= Economy of Sumer =

The Sumerian economy refers to the systems of trade in ancient Mesopotamia. Sumerian city-states relied on trade due to a lack of certain materials, which had to be brought in from other regions. Their trade networks extended to places such as Oman, Arabia, Anatolia, the Indus Valley , and the Iranian Plateau. Sumerians also bought and sold property, but land tied to the temples could not be traded. There were three types of land—Nigenna, Kurra, and Urulal—and only Urulal land could be traded; Nigenna land belonged to the temple, while Kurra land belonged to the people working in the temple. Within Sumer, the Sumerians could use silver, barley, or cattle as currency.

== Trade and resources ==
Trade was important in Sumerian society as Mesopotamia lacked essential materials such as stone, metals, and wood. Wool, lapis lazuli, gold, copper and iron were all very important resources in Mesopotamia. Mesopotamia also traded with areas in Arabia for incense and exotic products. Sumer may have had copper and stone sourced from places as far as Oman. Resins from Frankincense and Myrrh trees were likely imported to Sumerian cities from cities in southern Oman, most notably Ubar, was a trade center for these resins and many of the trade routes from the Dhofar region run through Magan-Sumer Territories.

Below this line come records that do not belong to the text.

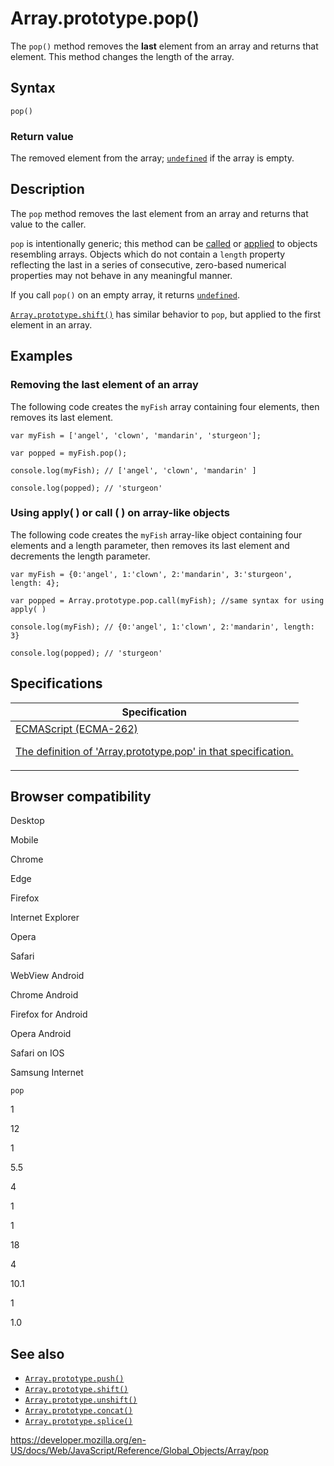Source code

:# Array.prototype.pop()

The `pop()` method removes the **last** element from an array and returns that element. This method changes the length of the array.

## Syntax

    pop()

### Return value

The removed element from the array; [`undefined`](../undefined) if the array is empty.

## Description

The `pop` method removes the last element from an array and returns that value to the caller.

`pop` is intentionally generic; this method can be [called](../function/call) or [applied](../function/apply) to objects resembling arrays. Objects which do not contain a `length` property reflecting the last in a series of consecutive, zero-based numerical properties may not behave in any meaningful manner.

If you call `pop()` on an empty array, it returns [`undefined`](../undefined).

[`Array.prototype.shift()`](shift) has similar behavior to `pop`, but applied to the first element in an array.

## Examples

### Removing the last element of an array

The following code creates the `myFish` array containing four elements, then removes its last element.

    var myFish = ['angel', 'clown', 'mandarin', 'sturgeon'];

    var popped = myFish.pop();

    console.log(myFish); // ['angel', 'clown', 'mandarin' ]

    console.log(popped); // 'sturgeon'

### Using apply( ) or call ( ) on array-like objects

The following code creates the `myFish` array-like object containing four elements and a length parameter, then removes its last element and decrements the length parameter.

    var myFish = {0:'angel', 1:'clown', 2:'mandarin', 3:'sturgeon', length: 4};

    var popped = Array.prototype.pop.call(myFish); //same syntax for using apply( )

    console.log(myFish); // {0:'angel', 1:'clown', 2:'mandarin', length: 3}

    console.log(popped); // 'sturgeon'

## Specifications

<table>
<thead>
<tr class="header">
<th>Specification</th>
</tr>
</thead>
<tbody>
<tr class="odd">
<td>
<a href="https://tc39.es/ecma262/#sec-array.prototype.pop">ECMAScript (ECMA-262)
<br/>

<span class="small">The definition of 'Array.prototype.pop' in that specification.</span>
</a>
</td>
</tr>
</tbody>
</table>

## Browser compatibility

Desktop

Mobile

Chrome

Edge

Firefox

Internet Explorer

Opera

Safari

WebView Android

Chrome Android

Firefox for Android

Opera Android

Safari on IOS

Samsung Internet

`pop`

1

12

1

5.5

4

1

1

18

4

10.1

1

1.0

## See also

-   [`Array.prototype.push()`](push)
-   [`Array.prototype.shift()`](shift)
-   [`Array.prototype.unshift()`](unshift)
-   [`Array.prototype.concat()`](concat)
-   [`Array.prototype.splice()`](splice)

<a href="https://developer.mozilla.org/en-US/docs/Web/JavaScript/Reference/Global_Objects/Array/pop" class="_attribution-link">https://developer.mozilla.org/en-US/docs/Web/JavaScript/Reference/Global_Objects/Array/pop</a>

The Sumerians would have prized these resins as they could be used for many purposes, from ritual to medical reasons, resin was highly prized. Iran was the primary source of most wood, stone, and metal for Mesopotamia. Although the most prized wood, cedar, came from Lebanon. Dilmun provided copper, carnelian, beads, and lapis lazuli to Sumer. Carnelian was also supplied by the Indus River Valley Civilization, who also had a large textile trade with Sumer. Gudea supposedly imported translucent Carnelian from the Indus River Valley Civilization. In Ur, Kish, and Babylon seals from the Indus River Valley have been found. Aratta supplied gold and lapis lazuli. Failaka Island, Tarout Island, and Uzbekistan supplied chlorite to Mesopotamia. Sogdia supplied lapis lazuli. An area called Su-land and another area known as Mardaman supplied gold to Sumer. Su-land was most likely in Iran while Mardaman was in Turkey. Areas around the Kokcha river supplied lapis lazuli and Tin came from places east of the Iranian plateau. Many Sumerian resources came from mountains. Carnelian came from the Alborz mountain and Mt Meluhha. Lapis Lazuli came from Mt. Dapara, Badakhshan, and Alvand. Hahhum, Mt. Bahtar, and Meluḫḫa could have supplied gold to Mesopotamia. Agriculture was another very important part of the Mesopotamian economy. The agricultural trade extended to Anatolia and Iran. Sheep, pig, cattle herding as well as cereal were important parts of Sumerian agriculture. It also depended on maintenance of irrigation canals. A centralized organization was established to manage agriculture.

== Property ==
Most tablets from Sumer dating back to before Sargon are records of temple logistics. However, many tablets show citizens buying and selling land and property. One tablet found in Lagash documents the sale of land to the king, implying that the king could not confiscate property. Other tablets indicate that even poorer citizens owned fish ponds, gardens, and houses. Most of the land was owned by the nobility. Nobles owned large estates where most of the land was purchased from poorer citizens. It is possible the temple dominated the land and the economy. The temples did own land that could not be bought, sold, or alienated. There were three types of temple property. Nigenna property was property reserved for the maintenance of the temple. Kurra land was land dedicated to the people working for the temple. Urulal land was land given to others in exchange for other land.

== Money ==
Barley and silver were the materials used by institutions to keep track of their goods. Usually, they did this with a fixed rate between them. Silver was also used as a means of payment. Silver would be imported from silver mines in Keban, Dilmun, Aratta, Marḫashi, Meluḫḫa, Azerbaijan, and Kerman. Anatolia was likely the largest supplier of silver for Sumer. Cattle may have also been the standard currency in Sumeria. If cattle were the standard currency interest would be paid through the cattle giving birth. Debt was also an important aspect of Sumerian trade. Many transactions involved debt, such as the goods consigned to temples. Debt could be paid back in barley or silver. Loans also existed in the Sumerian economy. Rural loans would emerge as a result of unpaid obligations to an institution. Occasionally leaders would cancel all rural debt in order to ensure peasants never became so poor that they would take up arms against the government. The word for interest in the Sumerian language is mash, which also is the word calves. Implying that interest rates were derived from cattle reproduction. It also might mean that the cattle giving birth is what paid off interest.